> [REQUIREMENT]: Repeat all entries below exactly as shown.

---------------

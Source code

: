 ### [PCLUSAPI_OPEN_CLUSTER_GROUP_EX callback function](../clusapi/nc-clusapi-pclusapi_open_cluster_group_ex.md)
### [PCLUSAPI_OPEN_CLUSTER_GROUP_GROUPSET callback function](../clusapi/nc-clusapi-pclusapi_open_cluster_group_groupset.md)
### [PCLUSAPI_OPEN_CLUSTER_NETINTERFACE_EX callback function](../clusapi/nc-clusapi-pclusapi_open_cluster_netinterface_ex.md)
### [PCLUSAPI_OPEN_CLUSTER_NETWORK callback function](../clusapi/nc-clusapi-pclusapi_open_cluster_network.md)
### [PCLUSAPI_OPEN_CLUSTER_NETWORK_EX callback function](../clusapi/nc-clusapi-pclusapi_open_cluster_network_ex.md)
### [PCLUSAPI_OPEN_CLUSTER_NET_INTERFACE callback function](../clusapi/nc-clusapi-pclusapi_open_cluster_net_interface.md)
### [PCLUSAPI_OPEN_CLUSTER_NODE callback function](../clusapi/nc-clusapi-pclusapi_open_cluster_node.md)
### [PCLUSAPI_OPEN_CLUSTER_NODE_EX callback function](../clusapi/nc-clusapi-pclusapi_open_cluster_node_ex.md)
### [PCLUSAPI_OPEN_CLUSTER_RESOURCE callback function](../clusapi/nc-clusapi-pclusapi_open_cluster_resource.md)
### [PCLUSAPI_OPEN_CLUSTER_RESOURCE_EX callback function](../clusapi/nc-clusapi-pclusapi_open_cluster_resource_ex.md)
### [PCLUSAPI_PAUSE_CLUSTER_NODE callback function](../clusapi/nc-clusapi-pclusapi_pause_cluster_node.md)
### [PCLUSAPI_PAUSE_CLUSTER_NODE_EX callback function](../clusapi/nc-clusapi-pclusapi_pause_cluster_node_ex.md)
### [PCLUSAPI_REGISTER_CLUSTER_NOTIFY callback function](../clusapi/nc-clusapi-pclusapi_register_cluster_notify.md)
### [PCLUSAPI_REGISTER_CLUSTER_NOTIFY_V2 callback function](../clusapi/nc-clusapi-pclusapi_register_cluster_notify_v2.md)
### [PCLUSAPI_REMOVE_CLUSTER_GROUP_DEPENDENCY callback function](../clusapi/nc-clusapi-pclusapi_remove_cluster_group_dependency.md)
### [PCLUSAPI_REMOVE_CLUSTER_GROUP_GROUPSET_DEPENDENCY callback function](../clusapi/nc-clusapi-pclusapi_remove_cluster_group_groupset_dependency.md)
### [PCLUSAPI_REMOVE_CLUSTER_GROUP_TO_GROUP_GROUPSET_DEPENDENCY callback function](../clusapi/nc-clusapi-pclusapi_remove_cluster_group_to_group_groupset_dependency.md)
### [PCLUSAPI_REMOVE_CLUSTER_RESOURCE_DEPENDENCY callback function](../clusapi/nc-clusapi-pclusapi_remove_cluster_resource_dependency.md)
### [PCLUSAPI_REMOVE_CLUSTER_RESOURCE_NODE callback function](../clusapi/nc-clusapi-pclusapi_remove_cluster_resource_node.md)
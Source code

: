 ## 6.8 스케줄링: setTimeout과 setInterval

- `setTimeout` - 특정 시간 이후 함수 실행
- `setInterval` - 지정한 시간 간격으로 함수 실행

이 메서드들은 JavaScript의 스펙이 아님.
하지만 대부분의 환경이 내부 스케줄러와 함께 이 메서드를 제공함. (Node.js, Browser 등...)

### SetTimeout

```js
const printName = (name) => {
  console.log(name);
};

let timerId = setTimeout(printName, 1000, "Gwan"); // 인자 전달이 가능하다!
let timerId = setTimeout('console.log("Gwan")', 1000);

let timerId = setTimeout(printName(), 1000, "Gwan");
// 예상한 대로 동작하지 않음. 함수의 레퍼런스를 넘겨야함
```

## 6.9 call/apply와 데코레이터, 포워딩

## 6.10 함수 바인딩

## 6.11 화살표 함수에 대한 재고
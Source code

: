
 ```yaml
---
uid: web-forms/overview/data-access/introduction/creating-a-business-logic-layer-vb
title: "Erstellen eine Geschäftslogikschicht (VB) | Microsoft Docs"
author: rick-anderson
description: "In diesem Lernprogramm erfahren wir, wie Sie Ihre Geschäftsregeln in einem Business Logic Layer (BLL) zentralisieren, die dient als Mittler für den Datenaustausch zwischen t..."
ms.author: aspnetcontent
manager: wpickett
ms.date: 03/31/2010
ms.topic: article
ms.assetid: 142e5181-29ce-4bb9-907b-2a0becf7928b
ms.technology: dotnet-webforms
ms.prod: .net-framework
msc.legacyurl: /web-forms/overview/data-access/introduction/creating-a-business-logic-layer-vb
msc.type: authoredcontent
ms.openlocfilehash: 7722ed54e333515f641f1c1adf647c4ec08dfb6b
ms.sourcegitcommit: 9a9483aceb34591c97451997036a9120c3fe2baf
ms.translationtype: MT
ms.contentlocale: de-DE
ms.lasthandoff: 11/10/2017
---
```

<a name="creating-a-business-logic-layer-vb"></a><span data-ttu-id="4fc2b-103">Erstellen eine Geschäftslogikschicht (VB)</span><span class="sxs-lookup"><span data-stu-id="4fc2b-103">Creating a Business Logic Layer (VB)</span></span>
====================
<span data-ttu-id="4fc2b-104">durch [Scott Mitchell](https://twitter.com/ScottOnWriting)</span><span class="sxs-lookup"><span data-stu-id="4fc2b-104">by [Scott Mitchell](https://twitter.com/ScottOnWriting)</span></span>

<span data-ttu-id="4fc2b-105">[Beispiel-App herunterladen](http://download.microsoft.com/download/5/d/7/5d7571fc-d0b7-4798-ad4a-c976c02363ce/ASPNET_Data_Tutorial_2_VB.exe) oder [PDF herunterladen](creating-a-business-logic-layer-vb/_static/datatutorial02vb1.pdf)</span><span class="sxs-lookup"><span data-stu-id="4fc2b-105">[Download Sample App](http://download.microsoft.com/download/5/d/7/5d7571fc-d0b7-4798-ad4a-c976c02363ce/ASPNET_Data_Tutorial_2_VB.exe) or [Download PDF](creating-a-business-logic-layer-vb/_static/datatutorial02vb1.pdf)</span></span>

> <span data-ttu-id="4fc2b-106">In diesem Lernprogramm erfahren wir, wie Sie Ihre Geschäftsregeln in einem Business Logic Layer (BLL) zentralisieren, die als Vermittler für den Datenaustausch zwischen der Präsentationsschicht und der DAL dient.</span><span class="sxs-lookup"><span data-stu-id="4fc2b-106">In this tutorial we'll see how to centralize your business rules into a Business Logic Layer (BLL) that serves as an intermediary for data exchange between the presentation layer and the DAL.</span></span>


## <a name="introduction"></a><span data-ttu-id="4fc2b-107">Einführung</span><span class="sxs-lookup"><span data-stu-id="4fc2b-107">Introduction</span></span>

---------------

> [FINISHED TASK]:
Source code

: ### [PCLUSAPI_OPEN_CLUSTER_GROUP_EX callback function](../clusapi/nc-clusapi-pclusapi_open_cluster_group_ex.md)
### [PCLUSAPI_OPEN_CLUSTER_GROUP_GROUPSET callback function](../clusapi/nc-clusapi-pclusapi_open_cluster_group_groupset.md)
### [PCLUSAPI_OPEN_CLUSTER_NETINTERFACE_EX callback function](../clusapi/nc-clusapi-pclusapi_open_cluster_netinterface_ex.md)
### [PCLUSAPI_OPEN_CLUSTER_NETWORK callback function](../clusapi/nc-clusapi-pclusapi_open_cluster_network.md)
### [PCLUSAPI_OPEN_CLUSTER_NETWORK_EX callback function](../clusapi/nc-clusapi-pclusapi_open_cluster_network_ex.md)
### [PCLUSAPI_OPEN_CLUSTER_NET_INTERFACE callback function](../clusapi/nc-clusapi-pclusapi_open_cluster_net_interface.md)
### [PCLUSAPI_OPEN_CLUSTER_NODE callback function](../clusapi/nc-clusapi-pclusapi_open_cluster_node.md)
### [PCLUSAPI_OPEN_CLUSTER_NODE_EX callback function](../clusapi/nc-clusapi-pclusapi_open_cluster_node_ex.md)
### [PCLUSAPI_OPEN_CLUSTER_RESOURCE callback function](../clusapi/nc-clusapi-pclusapi_open_cluster_resource.md)
### [PCLUSAPI_OPEN_CLUSTER_RESOURCE_EX callback function](../clusapi/nc-clusapi-pclusapi_open_cluster_resource_ex.md)
### [PCLUSAPI_PAUSE_CLUSTER_NODE callback function](../clusapi/nc-clusapi-pclusapi_pause_cluster_node.md)
### [PCLUSAPI_PAUSE_CLUSTER_NODE_EX callback function](../clusapi/nc-clusapi-pclusapi_pause_cluster_node_ex.md)
### [PCLUSAPI_REGISTER_CLUSTER_NOTIFY callback function](../clusapi/nc-clusapi-pclusapi_register_cluster_notify.md)
### [PCLUSAPI_REGISTER_CLUSTER_NOTIFY_V2 callback function](../clusapi/nc-clusapi-pclusapi_register_cluster_notify_v2.md)
### [PCLUSAPI_REMOVE_CLUSTER_GROUP_DEPENDENCY callback function](../clusapi/nc-clusapi-pclusapi_remove_cluster_group_dependency.md)
### [PCLUSAPI_REMOVE_CLUSTER_GROUP_GROUPSET_DEPENDENCY callback function](../clusapi/nc-clusapi-pclusapi_remove_cluster_group_groupset_dependency.md)
### [PCLUSAPI_REMOVE_CLUSTER_GROUP_TO_GROUP_GROUPSET_DEPENDENCY callback function](../clusapi/nc-clusapi-pclusapi_remove_cluster_group_to_group_groupset_dependency.md)
### [PCLUSAPI_REMOVE_CLUSTER_RESOURCE_DEPENDENCY callback function](../clusapi/nc-clusapi-pclusapi_remove_cluster_resource_dependency.md)
### [PCLUSAPI_REMOVE_CLUSTER_RESOURCE_NODE callback function](../clusapi/nc-clusapi-pclusapi_remove_cluster_resource_node.md)
Source code

: ## 6.8 스케줄링: setTimeout과 setInterval

- `setTimeout` - 특정 시간 이후 함수 실행
- `setInterval` - 지정한 시간 간격으로 함수 실행

이 메서드들은 JavaScript의 스펙이 아님.
하지만 대부분의 환경이 내부 스케줄러와 함께 이 메서드를 제공함. (Node.js, Browser 등...)

### SetTimeout

```js
const printName = (name) => {
  console.log(name);
};

let timerId = setTimeout(printName, 1000, "Gwan"); // 인자 전달이 가능하다!
let timerId = setTimeout('console.log("Gwan")', 1000);

let timerId = setTimeout(printName(), 1000, "Gwan");
// 예상한 대로 동작하지 않음. 함수의 레퍼런스를 넘겨야함
```

## 6.9 call/apply와 데코레이터, 포워딩

## 6.10 함수 바인딩

## 6.11 화살표 함수에 대한 재고
Source code

:
 ```yaml
---
uid: web-forms/overview/data-access/introduction/creating-a-business-logic-layer-vb
title: "Erstellen eine Geschäftslogikschicht (VB) | Microsoft Docs"
author: rick-anderson
description: "In diesem Lernprogramm erfahren wir, wie Sie Ihre Geschäftsregeln in einem Business Logic Layer (BLL) zentralisieren, die dient als Mittler für den Datenaustausch zwischen t..."
ms.author: aspnetcontent
manager: wpickett
ms.date: 03/31/2010
ms.topic: article
ms.assetid: 142e5181-29ce-4bb9-907b-2a0becf7928b
ms.technology: dotnet-webforms
ms.prod: .net-framework
msc.legacyurl: /web-forms/overview/data-access/introduction/creating-a-business-logic-layer-vb
msc.type: authoredcontent
ms.openlocfilehash: 7722ed54e333515f641f1c1adf647c4ec08dfb6b
ms.sourcegitcommit: 9a9483aceb34591c97451997036a9120c3fe2baf
ms.translationtype: MT
ms.contentlocale: de-DE
ms.lasthandoff: 11/10/2017
---
```

<a name="creating-a-business-logic-layer-vb"></a><span data-ttu-id="4fc2b-103">Erstellen eine Geschäftslogikschicht (VB)</span><span class="sxs-lookup"><span data-stu-id="4fc2b-103">Creating a Business Logic Layer (VB)</span></span>
====================
<span data-ttu-id="4fc2b-104">durch [Scott Mitchell](https://twitter.com/ScottOnWriting)</span><span class="sxs-lookup"><span data-stu-id="4fc2b-104">by [Scott Mitchell](https://twitter.com/ScottOnWriting)</span></span>

<span data-ttu-id="4fc2b-105">[Beispiel-App herunterladen](http://download.microsoft.com/download/5/d/7/5d7571fc-d0b7-4798-ad4a-c976c02363ce/ASPNET_Data_Tutorial_2_VB.exe) oder [PDF herunterladen](creating-a-business-logic-layer-vb/_static/datatutorial02vb1.pdf)</span><span class="sxs-lookup"><span data-stu-id="4fc2b-105">[Download Sample App](http://download.microsoft.com/download/5/d/7/5d7571fc-d0b7-4798-ad4a-c976c02363ce/ASPNET_Data_Tutorial_2_VB.exe) or [Download PDF](creating-a-business-logic-layer-vb/_static/datatutorial02vb1.pdf)</span></span>

> <span data-ttu-id="4fc2b-106">In diesem Lernprogramm erfahren wir, wie Sie Ihre Geschäftsregeln in einem Business Logic Layer (BLL) zentralisieren, die als Vermittler für den Datenaustausch zwischen der Präsentationsschicht und der DAL dient.</span><span class="sxs-lookup"><span data-stu-id="4fc2b-106">In this tutorial we'll see how to centralize your business rules into a Business Logic Layer (BLL) that serves as an intermediary for data exchange between the presentation layer and the DAL.</span></span>


## <a name="introduction"></a><span data-ttu-id="4fc2b-107">Einführung</span><span class="sxs-lookup"><span data-stu-id="4fc2b-107">Introduction</span></span>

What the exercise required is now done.